Crime entered the top six issues for Londoners in the first few months of 2018, following numerous violent crimes across the capital, despite the growth in overall crime slowing. Councils housed over 54,000 households in temporary accommodation in the final quarter of 2017, but could not find suitable places for a further 1,600.
Brexit continues to be top of Londoners’ concerns, as highlighted by this Ipsos data, with 44 per cent of those surveyed across the first quarter of 2018 spontaneously mentioning it. A close second was the NHS, up five percentage points on the last quarter, perhaps because of greater media scrutiny and attention on the winter crisis. But London’s concern over healthcare is dwarfed by GB’s overall, showing an 11 point difference, perhaps reflecting the relatively high quality of healthcare in the capital (see healthcare section). Crime enters the top six concerns for the first time, probably as a result of a spate of violent attacks in the capital over the quarter, and housing has also attracted more mentions in the capital.
Admissions to over 60 of London’s top attractions fell by over ten per cent in the final quarter of 2017. Analysis from the Association of Leading Visitor Attractions suggests that economic factors and the costs associated with a day out to central London were the main cause behind falling admissions. There is a continuing trend for London’s visitors to prefer free and central locations; across the quarter, two thirds of admissions were to free venues, and 9 out of 10 visitors chose attractions in zone 1.
Knife crime in London has been particularly prominent and visible in the last few weeks and months, as a spate of injuries and murders have made front page news. As the Issues Index identifies, this has translated into more Londoners being worried about it, although as research suggests, concern about being a victim of crime varies across ethnic groups.
While the rate of notifiable offences has been rising slowly since early 2014, after a long period of decline, this increase has slowed over the last few months: the three months to March 2018 had only 2 per cent more offences than the same period in 2017, although this may be partly due to the recent cold weather, as research suggests.
Violent crimes continue to rise faster than overall offences, by 2.5 per cent over this period, while knife crime rose 4.5 per cent (compared to much higher rises in previous months).
Murders, however, over this period were almost double the first three months of 2017, with 45 occurrences in the first three months of this year across the capital. This reflects the national trend of a rise in rare, but high harm crimes over the last two years. New measures have been introduced to tackle the increasingly visual problem of knife crime and youth violence, including the Mayors’ ‘London Needs You Alive’ campaign and Government setting up a Serious Violence Taskforce.
Rough sleeping and homelessness
The number of individuals recorded as sleeping rough during the final three months of 2017 in London fell by seven per cent compared to the previous year, to 2,630. This overall figure masks a slight rise in those people counted as living on the street, which – at 384 – is near the three-year average, but higher than in recent quarters.
“Behind the rough sleeping figures are people living each day at risk of violence, abuse and serious ill health.
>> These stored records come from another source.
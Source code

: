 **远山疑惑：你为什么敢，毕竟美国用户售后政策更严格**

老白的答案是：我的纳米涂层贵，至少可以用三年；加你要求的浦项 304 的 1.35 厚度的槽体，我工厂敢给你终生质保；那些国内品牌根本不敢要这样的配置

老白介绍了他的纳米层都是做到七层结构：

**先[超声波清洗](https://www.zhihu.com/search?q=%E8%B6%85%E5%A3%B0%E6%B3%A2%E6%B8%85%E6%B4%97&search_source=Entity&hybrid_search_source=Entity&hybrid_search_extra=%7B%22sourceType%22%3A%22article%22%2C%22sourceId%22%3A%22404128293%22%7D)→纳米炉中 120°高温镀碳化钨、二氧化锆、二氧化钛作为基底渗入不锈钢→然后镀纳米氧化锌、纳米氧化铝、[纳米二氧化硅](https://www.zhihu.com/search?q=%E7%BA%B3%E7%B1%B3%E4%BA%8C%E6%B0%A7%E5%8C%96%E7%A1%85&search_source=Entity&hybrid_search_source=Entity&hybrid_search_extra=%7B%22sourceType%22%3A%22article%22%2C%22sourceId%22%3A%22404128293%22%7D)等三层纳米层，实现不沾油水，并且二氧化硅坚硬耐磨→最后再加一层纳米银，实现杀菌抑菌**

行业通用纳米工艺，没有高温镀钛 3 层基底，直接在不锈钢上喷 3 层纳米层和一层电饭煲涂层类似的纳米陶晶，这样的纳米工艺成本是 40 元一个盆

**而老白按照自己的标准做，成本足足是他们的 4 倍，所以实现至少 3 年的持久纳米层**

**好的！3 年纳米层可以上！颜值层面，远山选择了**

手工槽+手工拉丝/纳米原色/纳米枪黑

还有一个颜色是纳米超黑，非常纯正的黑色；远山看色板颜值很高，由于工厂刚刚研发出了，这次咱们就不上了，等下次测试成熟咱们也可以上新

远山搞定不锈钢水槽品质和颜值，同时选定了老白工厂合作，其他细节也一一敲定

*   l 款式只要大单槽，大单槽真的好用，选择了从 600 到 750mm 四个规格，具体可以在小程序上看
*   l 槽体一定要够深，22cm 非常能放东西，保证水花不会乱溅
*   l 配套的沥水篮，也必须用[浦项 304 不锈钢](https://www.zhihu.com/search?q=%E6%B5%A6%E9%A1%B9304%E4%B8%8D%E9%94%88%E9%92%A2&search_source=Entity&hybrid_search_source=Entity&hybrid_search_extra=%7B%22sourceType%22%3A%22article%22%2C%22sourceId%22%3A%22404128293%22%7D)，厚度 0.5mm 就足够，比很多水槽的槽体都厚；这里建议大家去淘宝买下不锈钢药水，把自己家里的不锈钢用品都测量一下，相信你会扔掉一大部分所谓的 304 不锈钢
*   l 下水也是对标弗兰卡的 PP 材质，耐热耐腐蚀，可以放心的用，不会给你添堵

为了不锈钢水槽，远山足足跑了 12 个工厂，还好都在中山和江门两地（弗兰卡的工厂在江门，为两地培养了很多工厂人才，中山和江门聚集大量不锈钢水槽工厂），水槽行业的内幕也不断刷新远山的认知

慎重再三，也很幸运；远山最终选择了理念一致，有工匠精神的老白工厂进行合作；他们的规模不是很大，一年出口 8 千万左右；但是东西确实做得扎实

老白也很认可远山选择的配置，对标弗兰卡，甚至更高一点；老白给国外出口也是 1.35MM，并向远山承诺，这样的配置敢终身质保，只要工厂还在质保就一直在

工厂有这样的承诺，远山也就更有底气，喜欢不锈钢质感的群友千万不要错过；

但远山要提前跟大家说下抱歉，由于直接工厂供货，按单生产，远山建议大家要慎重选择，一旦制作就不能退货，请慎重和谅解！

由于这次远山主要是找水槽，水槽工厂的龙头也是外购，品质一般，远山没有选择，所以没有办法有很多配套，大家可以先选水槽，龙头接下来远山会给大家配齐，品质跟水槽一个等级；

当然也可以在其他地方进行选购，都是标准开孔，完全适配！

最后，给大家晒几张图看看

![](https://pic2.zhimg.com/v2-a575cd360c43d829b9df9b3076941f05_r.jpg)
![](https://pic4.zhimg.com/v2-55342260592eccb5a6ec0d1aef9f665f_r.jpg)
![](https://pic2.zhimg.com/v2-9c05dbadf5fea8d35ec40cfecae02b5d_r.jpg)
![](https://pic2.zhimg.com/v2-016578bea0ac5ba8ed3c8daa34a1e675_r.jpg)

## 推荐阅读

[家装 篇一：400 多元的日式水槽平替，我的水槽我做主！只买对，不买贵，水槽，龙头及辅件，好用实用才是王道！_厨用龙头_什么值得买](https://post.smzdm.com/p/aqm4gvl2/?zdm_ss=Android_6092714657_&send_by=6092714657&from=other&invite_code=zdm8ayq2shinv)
At St Mungo’s we have evidence of this from the people themselves, from our outreach teams and our research with people who have experienced rough sleeping. With almost 5,000 people sleeping rough in London for the first time last year, finding ways to intervene before someone ends up on the street is crucial to tackling the problem. The Homelessness Reduction Act is a hugely positive move in the right direction, using new legal duties to shift the focus of councils in England towards providing help to prevent homelessness in the first place. But if the Act is to be a success, councils must be able to help those in danger of sleeping rough find the right housing and support. Sadly, the reality is the unacceptable shortage of affordable housing options for too many people in London.”
Beatrice Orchard, Head of Policy, Campaigns and Research, St. Mungo’s
Figures also show that over 54,000 households (nearly 15 in every 1,000 London households) were being housed in temporary by their council at the end of the year. This number seems to have flattened out over the last few quarters. A further 1,600 had a duty owed to them but with nothing secured, which is over 70 per cent higher than the same point last year and the highest point on record by a significant margin, reflecting difficulties in finding appropriate temporary accommodation. Research suggests the main cause of statutory homelessness is termination of private rental contracts.
Payments from the new Homelessness Reduction Act began to be made in April, which provides councils with £61 million of funding to meet new responsibilities to homeless individuals.
There were 8,365 reported casualties on London’s roads in the third quarter of 2017, resulting from just under 7,000 separate collisions. The number of deaths during this period was 27, slightly below the 5-year average of 30 for this quarter.
Pedestrians continue to be the most vulnerable road user, accounting for over half of the total fatalities, and more than one third of serious injuries, in the 12 months to September 2017. The number of pedestrian fatalities is higher than the year before, but 30 per cent below the 2005-9 average.